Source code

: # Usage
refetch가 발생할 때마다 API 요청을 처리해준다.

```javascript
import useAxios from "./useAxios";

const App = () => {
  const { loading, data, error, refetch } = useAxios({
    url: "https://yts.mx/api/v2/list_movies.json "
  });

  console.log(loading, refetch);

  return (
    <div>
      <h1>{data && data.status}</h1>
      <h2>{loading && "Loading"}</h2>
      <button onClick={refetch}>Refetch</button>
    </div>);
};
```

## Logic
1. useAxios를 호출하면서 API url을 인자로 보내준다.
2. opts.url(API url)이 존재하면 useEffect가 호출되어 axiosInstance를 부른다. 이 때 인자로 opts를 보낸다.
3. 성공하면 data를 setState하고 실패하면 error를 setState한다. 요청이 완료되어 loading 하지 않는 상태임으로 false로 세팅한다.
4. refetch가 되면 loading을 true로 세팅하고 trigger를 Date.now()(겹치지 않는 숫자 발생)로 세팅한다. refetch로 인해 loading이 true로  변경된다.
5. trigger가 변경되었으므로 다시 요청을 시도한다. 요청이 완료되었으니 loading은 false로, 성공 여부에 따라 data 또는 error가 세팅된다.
------------
### Aim of the task:
Wherever the string "refetch가" appears in the entries, copy that line.

### Task output:
refetch가 발생할 때마다 API 요청을 처리해준다.
4. refetch가 되면 loading을 true로 세팅하고 trigger를 Date.now()(겹치지 않는 숫자 발생)로 세팅한다. refetch로 인해 loading이 true로  변경된다.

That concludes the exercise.